**Exercise description**
In your reply, write out the records exactly, each line intact.

(Material supplied begins)

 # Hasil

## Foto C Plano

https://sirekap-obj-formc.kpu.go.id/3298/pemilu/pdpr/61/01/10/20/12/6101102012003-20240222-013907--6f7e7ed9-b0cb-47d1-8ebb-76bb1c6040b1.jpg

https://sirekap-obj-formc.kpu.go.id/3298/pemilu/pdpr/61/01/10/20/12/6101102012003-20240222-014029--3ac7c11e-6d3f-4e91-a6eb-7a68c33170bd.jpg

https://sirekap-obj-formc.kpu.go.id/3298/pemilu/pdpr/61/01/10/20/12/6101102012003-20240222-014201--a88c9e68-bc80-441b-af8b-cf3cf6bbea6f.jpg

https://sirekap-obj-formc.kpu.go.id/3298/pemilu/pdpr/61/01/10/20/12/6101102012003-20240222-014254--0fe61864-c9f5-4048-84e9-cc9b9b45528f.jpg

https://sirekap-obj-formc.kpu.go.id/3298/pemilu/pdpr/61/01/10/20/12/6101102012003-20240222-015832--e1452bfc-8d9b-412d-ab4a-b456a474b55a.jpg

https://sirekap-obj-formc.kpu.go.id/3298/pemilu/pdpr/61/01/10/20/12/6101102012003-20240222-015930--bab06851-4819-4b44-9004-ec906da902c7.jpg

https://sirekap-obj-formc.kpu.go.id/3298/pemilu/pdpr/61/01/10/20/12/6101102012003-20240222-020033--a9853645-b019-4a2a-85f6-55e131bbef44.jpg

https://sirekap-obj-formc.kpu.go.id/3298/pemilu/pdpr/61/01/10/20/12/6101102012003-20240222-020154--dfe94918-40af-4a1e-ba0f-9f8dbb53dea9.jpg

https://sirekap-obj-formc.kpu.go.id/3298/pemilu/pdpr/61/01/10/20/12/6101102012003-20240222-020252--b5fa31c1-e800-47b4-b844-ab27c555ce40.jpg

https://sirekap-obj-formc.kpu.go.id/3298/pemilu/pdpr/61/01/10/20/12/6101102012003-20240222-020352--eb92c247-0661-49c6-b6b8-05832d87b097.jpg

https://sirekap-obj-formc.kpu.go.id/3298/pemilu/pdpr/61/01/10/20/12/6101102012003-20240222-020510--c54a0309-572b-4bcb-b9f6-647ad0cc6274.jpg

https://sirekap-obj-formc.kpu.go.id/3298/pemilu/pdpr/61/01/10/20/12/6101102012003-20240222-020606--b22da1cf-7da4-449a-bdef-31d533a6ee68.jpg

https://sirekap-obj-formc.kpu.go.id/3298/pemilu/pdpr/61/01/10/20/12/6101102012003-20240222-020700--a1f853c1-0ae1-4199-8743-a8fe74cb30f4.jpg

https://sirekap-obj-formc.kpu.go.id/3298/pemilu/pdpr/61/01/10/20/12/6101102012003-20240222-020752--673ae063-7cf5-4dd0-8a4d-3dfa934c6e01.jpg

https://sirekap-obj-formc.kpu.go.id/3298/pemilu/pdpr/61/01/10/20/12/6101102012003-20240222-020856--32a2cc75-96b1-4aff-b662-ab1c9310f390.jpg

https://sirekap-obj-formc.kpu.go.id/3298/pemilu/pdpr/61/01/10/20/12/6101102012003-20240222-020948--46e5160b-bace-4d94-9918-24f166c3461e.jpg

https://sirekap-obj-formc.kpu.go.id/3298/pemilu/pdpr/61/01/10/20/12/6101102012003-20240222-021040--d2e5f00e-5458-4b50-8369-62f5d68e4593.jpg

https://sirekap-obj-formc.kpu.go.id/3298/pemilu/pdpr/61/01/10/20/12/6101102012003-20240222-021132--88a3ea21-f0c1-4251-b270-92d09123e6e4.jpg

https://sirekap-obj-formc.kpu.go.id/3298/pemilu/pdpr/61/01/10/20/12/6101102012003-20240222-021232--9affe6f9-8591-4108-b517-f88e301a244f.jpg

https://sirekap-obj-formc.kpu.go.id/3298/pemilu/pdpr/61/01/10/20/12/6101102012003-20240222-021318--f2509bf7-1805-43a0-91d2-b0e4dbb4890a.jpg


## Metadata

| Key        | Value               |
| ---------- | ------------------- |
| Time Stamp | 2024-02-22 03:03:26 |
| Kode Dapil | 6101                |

(Material supplied ends)

**Output for this task**
 # Hasil

## Foto C Plano

https://sirekap-obj-formc.kpu.go.id/3298/pemilu/pdpr/61/01/10/20/12/6101102012003-20240222-013907--6f7e7ed9-b0cb-47d1-8ebb-76bb1c6040b1.jpg

https://sirekap-obj-formc.kpu.go.id/3298/pemilu/pdpr/61/01/10/20/12/6101102012003-20240222-014029--3ac7c11e-6d3f-4e91-a6eb-7a68c33170bd.jpg

https://sirekap-obj-formc.kpu.go.id/3298/pemilu/pdpr/61/01/10/20/12/6101102012003-20240222-014201--a88c9e68-bc80-441b-af8b-cf3cf6bbea6f.jpg

https://sirekap-obj-formc.kpu.go.id/3298/pemilu/pdpr/61/01/10/20/12/6101102012003-20240222-014254--0fe61864-c9f5-4048-84e9-cc9b9b45528f.jpg

https://sirekap-obj-formc.kpu.go.id/3298/pemilu/pdpr/61/01/10/20/12/6101102012003-20240222-015832--e1452bfc-8d9b-412d-ab4a-b456a474b55a.jpg

https://sirekap-obj-formc.kpu.go.id/3298/pemilu/pdpr/61/01/10/20/12/6101102012003-20240222-015930--bab06851-4819-4b44-9004-ec906da902c7.jpg

https://sirekap-obj-formc.kpu.go.id/3298/pemilu/pdpr/61/01/10/20/12/6101102012003-20240222-020033--a9853645-b019-4a2a-85f6-55e131bbef44.jpg

https://sirekap-obj-formc.kpu.go.id/3298/pemilu/pdpr/61/01/10/20/12/6101102012003-20240222-020154--dfe94918-40af-4a1e-ba0f-9f8dbb53dea9.jpg

https://sirekap-obj-formc.kpu.go.id/3298/pemilu/pdpr/61/01/10/20/12/6101102012003-20240222-020252--b5fa31c1-e800-47b4-b844-ab27c555ce40.jpg

https://sirekap-obj-formc.kpu.go.id/3298/pemilu/pdpr/61/01/10/20/12/6101102012003-20240222-020352--eb92c247-0661-49c6-b6b8-05832d87b097.jpg

https://sirekap-obj-formc.kpu.go.id/3298/pemilu/pdpr/61/01/10/20/12/6101102012003-20240222-020510--c54a0309-572b-4bcb-b9f6-647ad0cc6274.jpg

https://sirekap-obj-formc.kpu.go.id/3298/pemilu/pdpr/61/01/10/20/12/6101102012003-20240222-020606--b22da1cf-7da4-449a-bdef-31d533a6ee68.jpg

https://sirekap-obj-formc.kpu.go.id/3298/pemilu/pdpr/61/01/10/20/12/6101102012003-20240222-020700--a1f853c1-0ae1-4199-8743-a8fe74cb30f4.jpg

https://sirekap-obj-formc.kpu.go.id/3298/pemilu/pdpr/61/01/10/20/12/6101102012003-20240222-020752--673ae063-7cf5-4dd0-8a4d-3dfa934c6e01.jpg

https://sirekap-obj-formc.kpu.go.id/3298/pemilu/pdpr/61/01/10/20/12/6101102012003-20240222-020856--32a2cc75-96b1-4aff-b662-ab1c9310f390.jpg

https://sirekap-obj-formc.kpu.go.id/3298/pemilu/pdpr/61/01/10/20/12/6101102012003-20240222-020948--46e5160b-bace-4d94-9918-24f166c3461e.jpg

https://sirekap-obj-formc.kpu.go.id/3298/pemilu/pdpr/61/01/10/20/12/6101102012003-20240222-021040--d2e5f00e-5458-4b50-8369-62f5d68e4593.jpg

https://sirekap-obj-formc.kpu.go.id/3298/pemilu/pdpr/61/01/10/20/12/6101102012003-20240222-021132--88a3ea21-f0c1-4251-b270-92d09123e6e4.jpg

https://sirekap-obj-formc.kpu.go.id/3298/pemilu/pdpr/61/01/10/20/12/6101102012003-20240222-021232--9affe6f9-8591-4108-b517-f88e301a244f.jpg

https://sirekap-obj-formc.kpu.go.id/3298/pemilu/pdpr/61/01/10/20/12/6101102012003-20240222-021318--f2509bf7-1805-43a0-91d2-b0e4dbb4890a.jpg


## Metadata

| Key        | Value               |
| ---------- | ------------------- |
| Time Stamp | 2024-02-22 03:03:26 |
| Kode Dapil | 6101                |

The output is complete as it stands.